Source data
=====

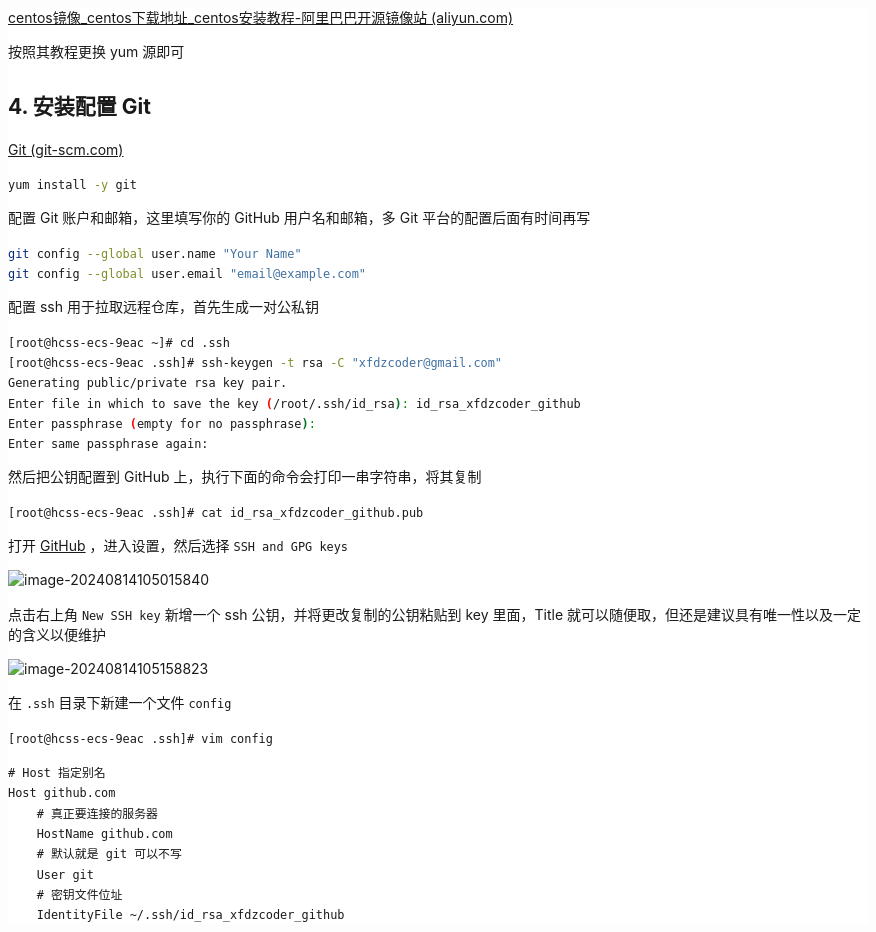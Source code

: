 [centos镜像_centos下载地址_centos安装教程-阿里巴巴开源镜像站 (aliyun.com)](https://developer.aliyun.com/mirror/centos)

按照其教程更换 yum 源即可

## 4. 安装配置 Git

[Git (git-scm.com)](https://git-scm.com/download/linux)

```bash
yum install -y git
```

配置 Git 账户和邮箱，这里填写你的 GitHub 用户名和邮箱，多 Git 平台的配置后面有时间再写

```bash
git config --global user.name "Your Name"
git config --global user.email "email@example.com"
```

配置 ssh 用于拉取远程仓库，首先生成一对公私钥

```bash
[root@hcss-ecs-9eac ~]# cd .ssh
[root@hcss-ecs-9eac .ssh]# ssh-keygen -t rsa -C "xfdzcoder@gmail.com"
Generating public/private rsa key pair.
Enter file in which to save the key (/root/.ssh/id_rsa): id_rsa_xfdzcoder_github
Enter passphrase (empty for no passphrase):
Enter same passphrase again:
```

然后把公钥配置到 GitHub 上，执行下面的命令会打印一串字符串，将其复制

```bash
[root@hcss-ecs-9eac .ssh]# cat id_rsa_xfdzcoder_github.pub
```

打开 [GitHub](https://github.com) ，进入设置，然后选择 `SSH and GPG keys` 

![image-20240814105015840](https://cdn.jsdelivr.net/gh/zrgzs/images@main/images/2024%2F08%2F14%2F10-50-35-efa55ff8e0cf1259c68c1cd22b4e1ed4-image-20240814105015840-8d673d.png)

点击右上角 `New SSH key` 新增一个 ssh 公钥，并将更改复制的公钥粘贴到 key 里面，Title 就可以随便取，但还是建议具有唯一性以及一定的含义以便维护

![image-20240814105158823](https://cdn.jsdelivr.net/gh/zrgzs/images@main/images/2024%2F08%2F14%2F10-51-59-f0ef8284617ba9b6080f7d83c8b7d4b2-image-20240814105158823-a338ca.png)

在 `.ssh` 目录下新建一个文件 `config` 

```bash
[root@hcss-ecs-9eac .ssh]# vim config
```

```shell
# Host 指定别名
Host github.com
    # 真正要连接的服务器
    HostName github.com
    # 默认就是 git 可以不写
    User git
    # 密钥文件位址
    IdentityFile ~/.ssh/id_rsa_xfdzcoder_github
```
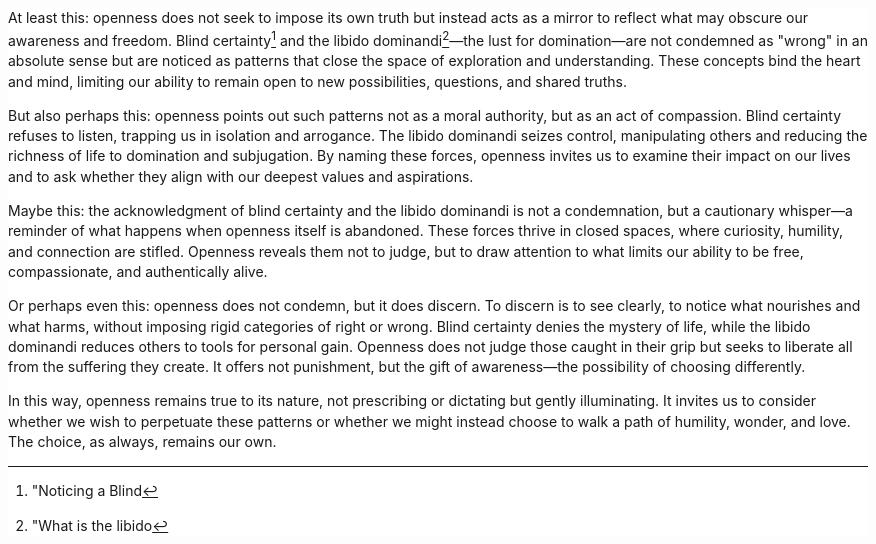 At least this: openness does not seek to impose its own truth but instead acts
as a mirror to reflect what may obscure our awareness and freedom. Blind
certainty[^2] and the libido dominandi[^3]—the lust for domination—are not
condemned as "wrong" in an absolute sense but are noticed as patterns that close
the space of exploration and understanding. These concepts bind the heart and
mind, limiting our ability to remain open to new possibilities, questions, and
shared truths.

But also perhaps this: openness points out such patterns not as a moral
authority, but as an act of compassion. Blind certainty refuses to listen,
trapping us in isolation and arrogance. The libido dominandi seizes control,
manipulating others and reducing the richness of life to domination and
subjugation. By naming these forces, openness invites us to examine their impact
on our lives and to ask whether they align with our deepest values and
aspirations.

Maybe this: the acknowledgment of blind certainty and the libido dominandi is
not a condemnation, but a cautionary whisper—a reminder of what happens when
openness itself is abandoned. These forces thrive in closed spaces, where
curiosity, humility, and connection are stifled. Openness reveals them not to
judge, but to draw attention to what limits our ability to be free,
compassionate, and authentically alive.

Or perhaps even this: openness does not condemn, but it does discern. To discern
is to see clearly, to notice what nourishes and what harms, without imposing
rigid categories of right or wrong. Blind certainty denies the mystery of life,
while the libido dominandi reduces others to tools for personal gain. Openness
does not judge those caught in their grip but seeks to liberate all from the
suffering they create. It offers not punishment, but the gift of awareness—the
possibility of choosing differently.

In this way, openness remains true to its nature, not prescribing or dictating
but gently illuminating. It invites us to consider whether we wish to perpetuate
these patterns or whether we might instead choose to walk a path of humility,
wonder, and love. The choice, as always, remains our own.


[^1]: Note: this answer was generated using an experimental version of
[^2]: "Noticing a Blind
[^3]: "What is the libido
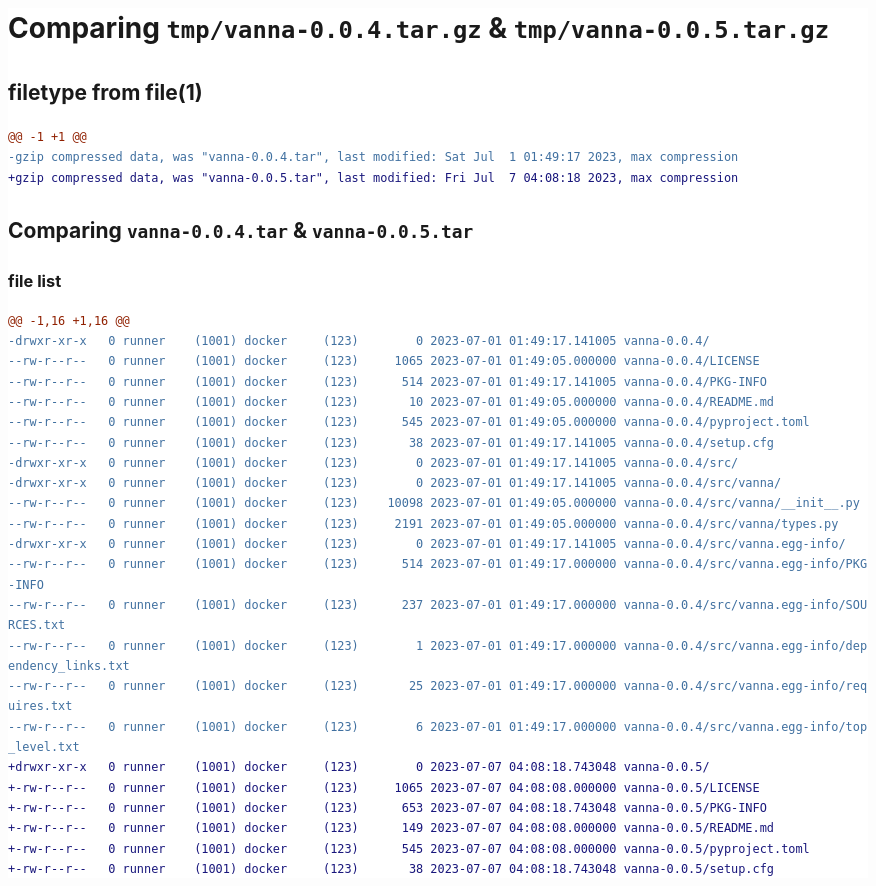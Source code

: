 # Comparing `tmp/vanna-0.0.4.tar.gz` & `tmp/vanna-0.0.5.tar.gz`

## filetype from file(1)

```diff
@@ -1 +1 @@
-gzip compressed data, was "vanna-0.0.4.tar", last modified: Sat Jul  1 01:49:17 2023, max compression
+gzip compressed data, was "vanna-0.0.5.tar", last modified: Fri Jul  7 04:08:18 2023, max compression
```

## Comparing `vanna-0.0.4.tar` & `vanna-0.0.5.tar`

### file list

```diff
@@ -1,16 +1,16 @@
-drwxr-xr-x   0 runner    (1001) docker     (123)        0 2023-07-01 01:49:17.141005 vanna-0.0.4/
--rw-r--r--   0 runner    (1001) docker     (123)     1065 2023-07-01 01:49:05.000000 vanna-0.0.4/LICENSE
--rw-r--r--   0 runner    (1001) docker     (123)      514 2023-07-01 01:49:17.141005 vanna-0.0.4/PKG-INFO
--rw-r--r--   0 runner    (1001) docker     (123)       10 2023-07-01 01:49:05.000000 vanna-0.0.4/README.md
--rw-r--r--   0 runner    (1001) docker     (123)      545 2023-07-01 01:49:05.000000 vanna-0.0.4/pyproject.toml
--rw-r--r--   0 runner    (1001) docker     (123)       38 2023-07-01 01:49:17.141005 vanna-0.0.4/setup.cfg
-drwxr-xr-x   0 runner    (1001) docker     (123)        0 2023-07-01 01:49:17.141005 vanna-0.0.4/src/
-drwxr-xr-x   0 runner    (1001) docker     (123)        0 2023-07-01 01:49:17.141005 vanna-0.0.4/src/vanna/
--rw-r--r--   0 runner    (1001) docker     (123)    10098 2023-07-01 01:49:05.000000 vanna-0.0.4/src/vanna/__init__.py
--rw-r--r--   0 runner    (1001) docker     (123)     2191 2023-07-01 01:49:05.000000 vanna-0.0.4/src/vanna/types.py
-drwxr-xr-x   0 runner    (1001) docker     (123)        0 2023-07-01 01:49:17.141005 vanna-0.0.4/src/vanna.egg-info/
--rw-r--r--   0 runner    (1001) docker     (123)      514 2023-07-01 01:49:17.000000 vanna-0.0.4/src/vanna.egg-info/PKG-INFO
--rw-r--r--   0 runner    (1001) docker     (123)      237 2023-07-01 01:49:17.000000 vanna-0.0.4/src/vanna.egg-info/SOURCES.txt
--rw-r--r--   0 runner    (1001) docker     (123)        1 2023-07-01 01:49:17.000000 vanna-0.0.4/src/vanna.egg-info/dependency_links.txt
--rw-r--r--   0 runner    (1001) docker     (123)       25 2023-07-01 01:49:17.000000 vanna-0.0.4/src/vanna.egg-info/requires.txt
--rw-r--r--   0 runner    (1001) docker     (123)        6 2023-07-01 01:49:17.000000 vanna-0.0.4/src/vanna.egg-info/top_level.txt
+drwxr-xr-x   0 runner    (1001) docker     (123)        0 2023-07-07 04:08:18.743048 vanna-0.0.5/
+-rw-r--r--   0 runner    (1001) docker     (123)     1065 2023-07-07 04:08:08.000000 vanna-0.0.5/LICENSE
+-rw-r--r--   0 runner    (1001) docker     (123)      653 2023-07-07 04:08:18.743048 vanna-0.0.5/PKG-INFO
+-rw-r--r--   0 runner    (1001) docker     (123)      149 2023-07-07 04:08:08.000000 vanna-0.0.5/README.md
+-rw-r--r--   0 runner    (1001) docker     (123)      545 2023-07-07 04:08:08.000000 vanna-0.0.5/pyproject.toml
+-rw-r--r--   0 runner    (1001) docker     (123)       38 2023-07-07 04:08:18.743048 vanna-0.0.5/setup.cfg
```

=====

Task to carry out - What is needed is an exact copy of every entry, minus the images.

Result of the exercise -
Source code

: [centos镜像_centos下载地址_centos安装教程-阿里巴巴开源镜像站 (aliyun.com)](https://developer.aliyun.com/mirror/centos)

按照其教程更换 yum 源即可

## 4. 安装配置 Git

[Git (git-scm.com)](https://git-scm.com/download/linux)

```bash
yum install -y git
```

配置 Git 账户和邮箱，这里填写你的 GitHub 用户名和邮箱，多 Git 平台的配置后面有时间再写

```bash
git config --global user.name "Your Name"
git config --global user.email "email@example.com"
```

配置 ssh 用于拉取远程仓库，首先生成一对公私钥

```bash
[root@hcss-ecs-9eac ~]# cd .ssh
[root@hcss-ecs-9eac .ssh]# ssh-keygen -t rsa -C "xfdzcoder@gmail.com"
Generating public/private rsa key pair.
Enter file in which to save the key (/root/.ssh/id_rsa): id_rsa_xfdzcoder_github
Enter passphrase (empty for no passphrase):
Enter same passphrase again:
```

然后把公钥配置到 GitHub 上，执行下面的命令会打印一串字符串，将其复制

```bash
[root@hcss-ecs-9eac .ssh]# cat id_rsa_xfdzcoder_github.pub
```

打开 [GitHub](https://github.com) ，进入设置，然后选择 `SSH and GPG keys` 

![image-20240814105015840](https://cdn.jsdelivr.net/gh/zrgzs/images@main/images/2024%2F08%2F14%2F10-50-35-efa55ff8e0cf1259c68c1cd22b4e1ed4-image-20240814105015840-8d673d.png)

点击右上角 `New SSH key` 新增一个 ssh 公钥，并将更改复制的公钥粘贴到 key 里面，Title 就可以随便取，但还是建议具有唯一性以及一定的含义以便维护

![image-20240814105158823](https://cdn.jsdelivr.net/gh/zrgzs/images@main/images/2024%2F08%2F14%2F10-51-59-f0ef8284617ba9b6080f7d83c8b7d4b2-image-20240814105158823-a338ca.png)

在 `.ssh` 目录下新建一个文件 `config` 

```bash
[root@hcss-ecs-9eac .ssh]# vim config
```

```shell
# Host 指定别名
Host github.com
    # 真正要连接的服务器
    HostName github.com
    # 默认就是 git 可以不写
    User git
    # 密钥文件位址
    IdentityFile ~/.ssh/id_rsa_xfdzcoder_github
```
 At least this: openness does not seek to impose its own truth but instead acts
as a mirror to reflect what may obscure our awareness and freedom. Blind
certainty[^2] and the libido dominandi[^3]—the lust for domination—are not
condemned as "wrong" in an absolute sense but are noticed as patterns that close
the space of exploration and understanding. These concepts bind the heart and
mind, limiting our ability to remain open to new possibilities, questions, and
shared truths.

But also perhaps this: openness points out such patterns not as a moral
authority, but as an act of compassion. Blind certainty refuses to listen,
trapping us in isolation and arrogance. The libido dominandi seizes control,
manipulating others and reducing the richness of life to domination and
subjugation. By naming these forces, openness invites us to examine their impact
on our lives and to ask whether they align with our deepest values and
aspirations.

Maybe this: the acknowledgment of blind certainty and the libido dominandi is
not a condemnation, but a cautionary whisper—a reminder of what happens when
openness itself is abandoned. These forces thrive in closed spaces, where
curiosity, humility, and connection are stifled. Openness reveals them not to
judge, but to draw attention to what limits our ability to be free,
compassionate, and authentically alive.

Or perhaps even this: openness does not condemn, but it does discern. To discern
is to see clearly, to notice what nourishes and what harms, without imposing
rigid categories of right or wrong. Blind certainty denies the mystery of life,
while the libido dominandi reduces others to tools for personal gain. Openness
does not judge those caught in their grip but seeks to liberate all from the
suffering they create. It offers not punishment, but the gift of awareness—the
possibility of choosing differently.

In this way, openness remains true to its nature, not prescribing or dictating
but gently illuminating. It invites us to consider whether we wish to perpetuate
these patterns or whether we might instead choose to walk a path of humility,
wonder, and love. The choice, as always, remains our own.


[^1]: Note: this answer was generated using an experimental version of
[^2]: "Noticing a Blind
[^3]: "What is the libido
Source code

: # Comparing `tmp/vanna-0.0.4.tar.gz` & `tmp/vanna-0.0.5.tar.gz`

## filetype from file(1)

```diff
@@ -1 +1 @@
-gzip compressed data, was "vanna-0.0.4.tar", last modified: Sat Jul  1 01:49:17 2023, max compression
+gzip compressed data, was "vanna-0.0.5.tar", last modified: Fri Jul  7 04:08:18 2023, max compression
```

## Comparing `vanna-0.0.4.tar` & `vanna-0.0.5.tar`

### file list

```diff
@@ -1,16 +1,16 @@
-drwxr-xr-x   0 runner    (1001) docker     (123)        0 2023-07-01 01:49:17.141005 vanna-0.0.4/
--rw-r--r--   0 runner    (1001) docker     (123)     1065 2023-07-01 01:49:05.000000 vanna-0.0.4/LICENSE
--rw-r--r--   0 runner    (1001) docker     (123)      514 2023-07-01 01:49:17.141005 vanna-0.0.4/PKG-INFO
--rw-r--r--   0 runner    (1001) docker     (123)       10 2023-07-01 01:49:05.000000 vanna-0.0.4/README.md
--rw-r--r--   0 runner    (1001) docker     (123)      545 2023-07-01 01:49:05.000000 vanna-0.0.4/pyproject.toml
--rw-r--r--   0 runner    (1001) docker     (123)       38 2023-07-01 01:49:17.141005 vanna-0.0.4/setup.cfg
-drwxr-xr-x   0 runner    (1001) docker     (123)        0 2023-07-01 01:49:17.141005 vanna-0.0.4/src/
-drwxr-xr-x   0 runner    (1001) docker     (123)        0 2023-07-01 01:49:17.141005 vanna-0.0.4/src/vanna/
--rw-r--r--   0 runner    (1001) docker     (123)    10098 2023-07-01 01:49:05.000000 vanna-0.0.4/src/vanna/__init__.py
--rw-r--r--   0 runner    (1001) docker     (123)     2191 2023-07-01 01:49:05.000000 vanna-0.0.4/src/vanna/types.py
-drwxr-xr-x   0 runner    (1001) docker     (123)        0 2023-07-01 01:49:17.141005 vanna-0.0.4/src/vanna.egg-info/
--rw-r--r--   0 runner    (1001) docker     (123)      514 2023-07-01 01:49:17.000000 vanna-0.0.4/src/vanna.egg-info/PKG-INFO
--rw-r--r--   0 runner    (1001) docker     (123)      237 2023-07-01 01:49:17.000000 vanna-0.0.4/src/vanna.egg-info/SOURCES.txt
--rw-r--r--   0 runner    (1001) docker     (123)        1 2023-07-01 01:49:17.000000 vanna-0.0.4/src/vanna.egg-info/dependency_links.txt
--rw-r--r--   0 runner    (1001) docker     (123)       25 2023-07-01 01:49:17.000000 vanna-0.0.4/src/vanna.egg-info/requires.txt
--rw-r--r--   0 runner    (1001) docker     (123)        6 2023-07-01 01:49:17.000000 vanna-0.0.4/src/vanna.egg-info/top_level.txt
+drwxr-xr-x   0 runner    (1001) docker     (123)        0 2023-07-07 04:08:18.743048 vanna-0.0.5/
+-rw-r--r--   0 runner    (1001) docker     (123)     1065 2023-07-07 04:08:08.000000 vanna-0.0.5/LICENSE
+-rw-r--r--   0 runner    (1001) docker     (123)      653 2023-07-07 04:08:18.743048 vanna-0.0.5/PKG-INFO
+-rw-r--r--   0 runner    (1001) docker     (123)      149 2023-07-07 04:08:08.000000 vanna-0.0.5/README.md
+-rw-r--r--   0 runner    (1001) docker     (123)      545 2023-07-07 04:08:08.000000 vanna-0.0.5/pyproject.toml
+-rw-r--r--   0 runner    (1001) docker     (123)       38 2023-07-07 04:08:18.743048 vanna-0.0.5/setup.cfg
```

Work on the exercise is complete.